# Replacing Shower Faucet



## NoobDude (Mar 9, 2011)

Hello,
     I am a first time home owner and have hit a snag in one of my projects. One of the faucet handles in our shower is broken and needs to be replaced, The home was built in the 1970's and I am having trouble finding a replacement. I am wondering if it was just going to be easier to upgrade the handles and stems because I can't find anything else that will fit. I also can not find a name on the handles themselves. Photos below of handles and stem. Any advise will greatly be appreciated.

Thank you


----------



## Redwood (Mar 10, 2011)

Take the other handle with you and look for handles that match the spline and have contours that will not interfere with the operation.


----------



## NoobDude (Mar 10, 2011)

Thank you for the replay. The main issue I have is there was a plastic piece inside the handle that connected to the stem which is broken. So when the handle turns it does not do anything.

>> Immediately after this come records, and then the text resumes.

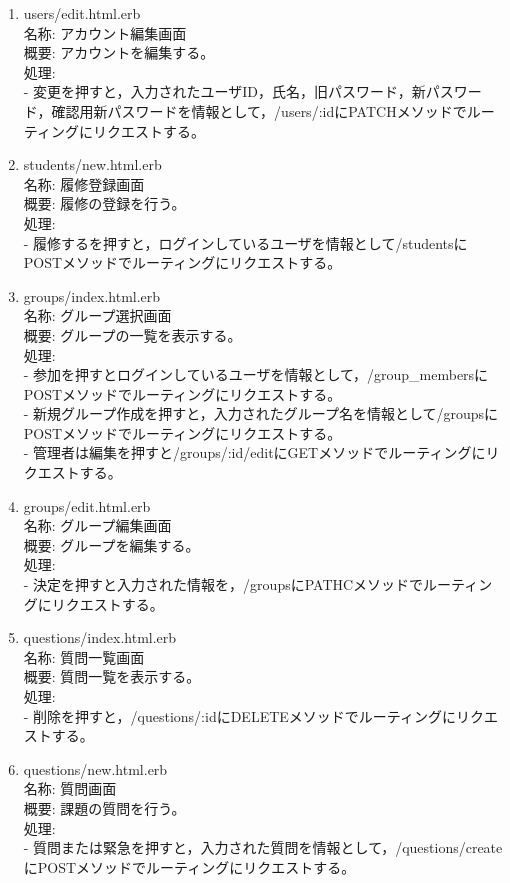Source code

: \begin{enumerate}
\item users/edit.html.erb\\
名称:
アカウント編集画面\\
概要:
アカウントを編集する。\\
処理:\\
- 変更を押すと，入力されたユーザID，氏名，旧パスワード，新パスワード，確認用新パスワードを情報として，/users/:idにPATCHメソッドでルーティングにリクエストする。

\item students/new.html.erb\\
名称:
履修登録画面\\
概要:
履修の登録を行う。\\
処理:\\
- 履修するを押すと，ログインしているユーザを情報として/studentsにPOSTメソッドでルーティングにリクエストする。

\item groups/index.html.erb\\
名称:
グループ選択画面\\
概要:
グループの一覧を表示する。\\
処理:\\
- 参加を押すとログインしているユーザを情報として，/group\_membersにPOSTメソッドでルーティングにリクエストする。\\
- 新規グループ作成を押すと，入力されたグループ名を情報として/groupsにPOSTメソッドでルーティングにリクエストする。\\
- 管理者は編集を押すと/groups/:id/editにGETメソッドでルーティングにリクエストする。

\item groups/edit.html.erb\\
名称:
グループ編集画面\\
概要:
グループを編集する。\\
処理:\\
- 決定を押すと入力された情報を，/groupsにPATHCメソッドでルーティングにリクエストする。

\item questions/index.html.erb\\
名称:
質問一覧画面\\
概要:
質問一覧を表示する。\\
処理:\\
- 削除を押すと，/questions/:idにDELETEメソッドでルーティングにリクエストする。

\item questions/new.html.erb\\
名称:
質問画面\\
概要:
課題の質問を行う。\\
処理:\\
- 質問または緊急を押すと，入力された質問を情報として，/questions/createにPOSTメソッドでルーティングにリクエストする。



\end{enumerate}
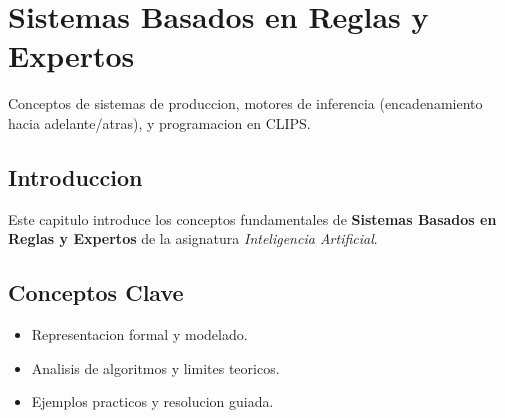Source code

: \chapter{Sistemas Basados en Reglas y Expertos}
\label{ch:sistemas_expertos}

Conceptos de sistemas de produccion, motores de inferencia (encadenamiento hacia adelante/atras), y programacion en CLIPS.

\section{Introduccion}
Este capitulo introduce los conceptos fundamentales de \textbf{Sistemas Basados en Reglas y Expertos} de la asignatura \textit{Inteligencia Artificial}.

\section{Conceptos Clave}
\begin{itemize}
    \item Representacion formal y modelado.
    \item Analisis de algoritmos y limites teoricos.
    \item Ejemplos practicos y resolucion guiada.
\end{itemize}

I am thinking I have to replace the whole handle because I can not locate this broken connector. or is there another way to go about it?


----------



## kok328 (Mar 10, 2011)

Can't say for sure but, this is possibly just a nylon Nibco valve.  Shut the water off and take the valve out and then go to plumbing supply store or big box store to find a replacement.  If you can't find replacement parts then just purchase new.


----------